Exercise: Write out the full listing below exactly as given.

::: Data in this exercise :::

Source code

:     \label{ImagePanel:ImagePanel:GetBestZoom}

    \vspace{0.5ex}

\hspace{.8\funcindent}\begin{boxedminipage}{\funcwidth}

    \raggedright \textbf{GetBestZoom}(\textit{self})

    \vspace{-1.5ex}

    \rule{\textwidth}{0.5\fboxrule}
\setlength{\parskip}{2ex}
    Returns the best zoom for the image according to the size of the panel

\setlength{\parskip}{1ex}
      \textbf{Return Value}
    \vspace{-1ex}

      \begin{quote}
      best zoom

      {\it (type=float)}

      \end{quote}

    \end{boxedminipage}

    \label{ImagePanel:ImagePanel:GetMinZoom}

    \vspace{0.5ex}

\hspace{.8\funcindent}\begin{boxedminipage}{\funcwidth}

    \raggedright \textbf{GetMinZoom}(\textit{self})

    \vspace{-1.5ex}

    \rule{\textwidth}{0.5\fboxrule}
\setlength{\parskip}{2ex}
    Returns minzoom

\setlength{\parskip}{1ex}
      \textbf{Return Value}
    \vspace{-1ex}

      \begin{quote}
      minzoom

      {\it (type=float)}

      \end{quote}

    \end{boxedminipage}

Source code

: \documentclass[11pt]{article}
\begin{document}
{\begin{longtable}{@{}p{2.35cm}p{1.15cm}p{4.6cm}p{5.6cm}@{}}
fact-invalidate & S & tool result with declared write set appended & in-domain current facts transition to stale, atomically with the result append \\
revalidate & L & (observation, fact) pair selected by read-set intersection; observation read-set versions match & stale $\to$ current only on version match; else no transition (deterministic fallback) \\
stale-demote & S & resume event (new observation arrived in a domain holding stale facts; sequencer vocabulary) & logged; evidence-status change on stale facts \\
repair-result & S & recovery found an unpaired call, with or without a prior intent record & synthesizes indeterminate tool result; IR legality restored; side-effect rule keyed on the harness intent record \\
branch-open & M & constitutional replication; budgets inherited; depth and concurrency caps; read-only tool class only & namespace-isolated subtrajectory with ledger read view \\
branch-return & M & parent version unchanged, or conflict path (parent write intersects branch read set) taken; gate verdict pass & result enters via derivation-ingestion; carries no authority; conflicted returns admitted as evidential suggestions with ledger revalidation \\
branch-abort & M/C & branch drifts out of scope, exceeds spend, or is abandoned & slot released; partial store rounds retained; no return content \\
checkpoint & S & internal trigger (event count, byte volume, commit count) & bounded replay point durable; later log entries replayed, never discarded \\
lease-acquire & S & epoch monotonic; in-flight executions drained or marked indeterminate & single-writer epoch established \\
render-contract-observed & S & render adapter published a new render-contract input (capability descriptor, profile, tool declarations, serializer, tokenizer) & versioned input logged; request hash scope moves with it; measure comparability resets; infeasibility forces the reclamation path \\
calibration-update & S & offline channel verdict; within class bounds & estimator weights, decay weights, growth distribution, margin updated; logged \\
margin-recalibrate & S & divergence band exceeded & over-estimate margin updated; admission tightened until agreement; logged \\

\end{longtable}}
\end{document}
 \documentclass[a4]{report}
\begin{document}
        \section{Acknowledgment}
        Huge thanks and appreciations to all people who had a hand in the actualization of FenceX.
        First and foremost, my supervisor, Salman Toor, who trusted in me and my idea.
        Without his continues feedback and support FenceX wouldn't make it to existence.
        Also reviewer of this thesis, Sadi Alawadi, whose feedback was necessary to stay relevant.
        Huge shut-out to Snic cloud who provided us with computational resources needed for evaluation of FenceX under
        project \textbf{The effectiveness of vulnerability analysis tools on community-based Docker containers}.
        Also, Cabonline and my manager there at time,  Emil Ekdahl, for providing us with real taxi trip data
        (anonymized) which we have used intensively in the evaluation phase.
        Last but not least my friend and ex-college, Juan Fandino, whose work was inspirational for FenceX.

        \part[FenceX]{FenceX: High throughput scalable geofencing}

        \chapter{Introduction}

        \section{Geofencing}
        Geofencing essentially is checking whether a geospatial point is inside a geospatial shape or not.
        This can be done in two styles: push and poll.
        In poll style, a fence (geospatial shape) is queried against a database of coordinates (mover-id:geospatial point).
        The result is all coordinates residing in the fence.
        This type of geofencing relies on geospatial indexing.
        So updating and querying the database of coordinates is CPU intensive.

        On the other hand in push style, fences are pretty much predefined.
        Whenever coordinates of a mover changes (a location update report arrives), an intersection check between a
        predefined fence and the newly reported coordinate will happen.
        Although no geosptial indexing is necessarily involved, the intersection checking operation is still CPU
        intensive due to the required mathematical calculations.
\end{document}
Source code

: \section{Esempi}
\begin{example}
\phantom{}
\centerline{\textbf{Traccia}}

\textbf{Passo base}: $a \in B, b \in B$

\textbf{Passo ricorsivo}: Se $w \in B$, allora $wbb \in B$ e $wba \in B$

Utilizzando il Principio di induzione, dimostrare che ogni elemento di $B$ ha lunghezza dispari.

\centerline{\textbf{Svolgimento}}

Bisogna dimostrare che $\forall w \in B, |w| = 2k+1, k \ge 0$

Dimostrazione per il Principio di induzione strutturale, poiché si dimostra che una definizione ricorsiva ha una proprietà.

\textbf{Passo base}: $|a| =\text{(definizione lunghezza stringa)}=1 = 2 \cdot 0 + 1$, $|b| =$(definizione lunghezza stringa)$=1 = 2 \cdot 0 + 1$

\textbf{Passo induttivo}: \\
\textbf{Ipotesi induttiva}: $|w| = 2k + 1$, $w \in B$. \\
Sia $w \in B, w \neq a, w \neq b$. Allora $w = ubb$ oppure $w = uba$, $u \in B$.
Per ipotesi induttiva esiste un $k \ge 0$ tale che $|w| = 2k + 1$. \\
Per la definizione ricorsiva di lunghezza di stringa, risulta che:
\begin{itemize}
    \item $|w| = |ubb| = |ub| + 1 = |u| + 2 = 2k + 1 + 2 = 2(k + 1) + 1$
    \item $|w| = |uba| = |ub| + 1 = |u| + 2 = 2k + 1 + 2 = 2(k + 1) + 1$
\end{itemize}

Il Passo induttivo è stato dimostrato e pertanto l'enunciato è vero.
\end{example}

:::

Solution:
Source code

:     \label{ImagePanel:ImagePanel:GetBestZoom}

    \vspace{0.5ex}

\hspace{.8\funcindent}\begin{boxedminipage}{\funcwidth}

    \raggedright \textbf{GetBestZoom}(\textit{self})

    \vspace{-1.5ex}

    \rule{\textwidth}{0.5\fboxrule}
\setlength{\parskip}{2ex}
    Returns the best zoom for the image according to the size of the panel

\setlength{\parskip}{1ex}
      \textbf{Return Value}
    \vspace{-1ex}

      \begin{quote}
      best zoom

      {\it (type=float)}

      \end{quote}

    \end{boxedminipage}

    \label{ImagePanel:ImagePanel:GetMinZoom}

    \vspace{0.5ex}

\hspace{.8\funcindent}\begin{boxedminipage}{\funcwidth}

    \raggedright \textbf{GetMinZoom}(\textit{self})

    \vspace{-1.5ex}

    \rule{\textwidth}{0.5\fboxrule}
\setlength{\parskip}{2ex}
    Returns minzoom

\setlength{\parskip}{1ex}
      \textbf{Return Value}
    \vspace{-1ex}

      \begin{quote}
      minzoom

      {\it (type=float)}

      \end{quote}

    \end{boxedminipage}

Source code

: \documentclass[11pt]{article}
\begin{document}
{\begin{longtable}{@{}p{2.35cm}p{1.15cm}p{4.6cm}p{5.6cm}@{}}
fact-invalidate & S & tool result with declared write set appended & in-domain current facts transition to stale, atomically with the result append \\
revalidate & L & (observation, fact) pair selected by read-set intersection; observation read-set versions match & stale $\to$ current only on version match; else no transition (deterministic fallback) \\
stale-demote & S & resume event (new observation arrived in a domain holding stale facts; sequencer vocabulary) & logged; evidence-status change on stale facts \\
repair-result & S & recovery found an unpaired call, with or without a prior intent record & synthesizes indeterminate tool result; IR legality restored; side-effect rule keyed on the harness intent record \\
branch-open & M & constitutional replication; budgets inherited; depth and concurrency caps; read-only tool class only & namespace-isolated subtrajectory with ledger read view \\
branch-return & M & parent version unchanged, or conflict path (parent write intersects branch read set) taken; gate verdict pass & result enters via derivation-ingestion; carries no authority; conflicted returns admitted as evidential suggestions with ledger revalidation \\
branch-abort & M/C & branch drifts out of scope, exceeds spend, or is abandoned & slot released; partial store rounds retained; no return content \\
checkpoint & S & internal trigger (event count, byte volume, commit count) & bounded replay point durable; later log entries replayed, never discarded \\
lease-acquire & S & epoch monotonic; in-flight executions drained or marked indeterminate & single-writer epoch established \\
render-contract-observed & S & render adapter published a new render-contract input (capability descriptor, profile, tool declarations, serializer, tokenizer) & versioned input logged; request hash scope moves with it; measure comparability resets; infeasibility forces the reclamation path \\
calibration-update & S & offline channel verdict; within class bounds & estimator weights, decay weights, growth distribution, margin updated; logged \\
margin-recalibrate & S & divergence band exceeded & over-estimate margin updated; admission tightened until agreement; logged \\

\end{longtable}}
\end{document}
 \documentclass[a4]{report}
\begin{document}
        \section{Acknowledgment}
        Huge thanks and appreciations to all people who had a hand in the actualization of FenceX.
        First and foremost, my supervisor, Salman Toor, who trusted in me and my idea.
        Without his continues feedback and support FenceX wouldn't make it to existence.
        Also reviewer of this thesis, Sadi Alawadi, whose feedback was necessary to stay relevant.
        Huge shut-out to Snic cloud who provided us with computational resources needed for evaluation of FenceX under
        project \textbf{The effectiveness of vulnerability analysis tools on community-based Docker containers}.
        Also, Cabonline and my manager there at time,  Emil Ekdahl, for providing us with real taxi trip data
        (anonymized) which we have used intensively in the evaluation phase.
        Last but not least my friend and ex-college, Juan Fandino, whose work was inspirational for FenceX.

        \part[FenceX]{FenceX: High throughput scalable geofencing}

        \chapter{Introduction}

        \section{Geofencing}
        Geofencing essentially is checking whether a geospatial point is inside a geospatial shape or not.
        This can be done in two styles: push and poll.
        In poll style, a fence (geospatial shape) is queried against a database of coordinates (mover-id:geospatial point).
        The result is all coordinates residing in the fence.
        This type of geofencing relies on geospatial indexing.
        So updating and querying the database of coordinates is CPU intensive.

        On the other hand in push style, fences are pretty much predefined.
        Whenever coordinates of a mover changes (a location update report arrives), an intersection check between a
        predefined fence and the newly reported coordinate will happen.
        Although no geosptial indexing is necessarily involved, the intersection checking operation is still CPU
        intensive due to the required mathematical calculations.
\end{document}
Source code

: \section{Esempi}
\begin{example}
\phantom{}
\centerline{\textbf{Traccia}}

\textbf{Passo base}: $a \in B, b \in B$

\textbf{Passo ricorsivo}: Se $w \in B$, allora $wbb \in B$ e $wba \in B$

Utilizzando il Principio di induzione, dimostrare che ogni elemento di $B$ ha lunghezza dispari.

\centerline{\textbf{Svolgimento}}

Bisogna dimostrare che $\forall w \in B, |w| = 2k+1, k \ge 0$

Dimostrazione per il Principio di induzione strutturale, poiché si dimostra che una definizione ricorsiva ha una proprietà.

\textbf{Passo base}: $|a| =\text{(definizione lunghezza stringa)}=1 = 2 \cdot 0 + 1$, $|b| =$(definizione lunghezza stringa)$=1 = 2 \cdot 0 + 1$

\textbf{Passo induttivo}: \\
\textbf{Ipotesi induttiva}: $|w| = 2k + 1$, $w \in B$. \\
Sia $w \in B, w \neq a, w \neq b$. Allora $w = ubb$ oppure $w = uba$, $u \in B$.
Per ipotesi induttiva esiste un $k \ge 0$ tale che $|w| = 2k + 1$. \\
Per la definizione ricorsiva di lunghezza di stringa, risulta che:
\begin{itemize}
    \item $|w| = |ubb| = |ub| + 1 = |u| + 2 = 2k + 1 + 2 = 2(k + 1) + 1$
    \item $|w| = |uba| = |ub| + 1 = |u| + 2 = 2k + 1 + 2 = 2(k + 1) + 1$
\end{itemize}

Il Passo induttivo è stato dimostrato e pertanto l'enunciato è vero.
\end{example}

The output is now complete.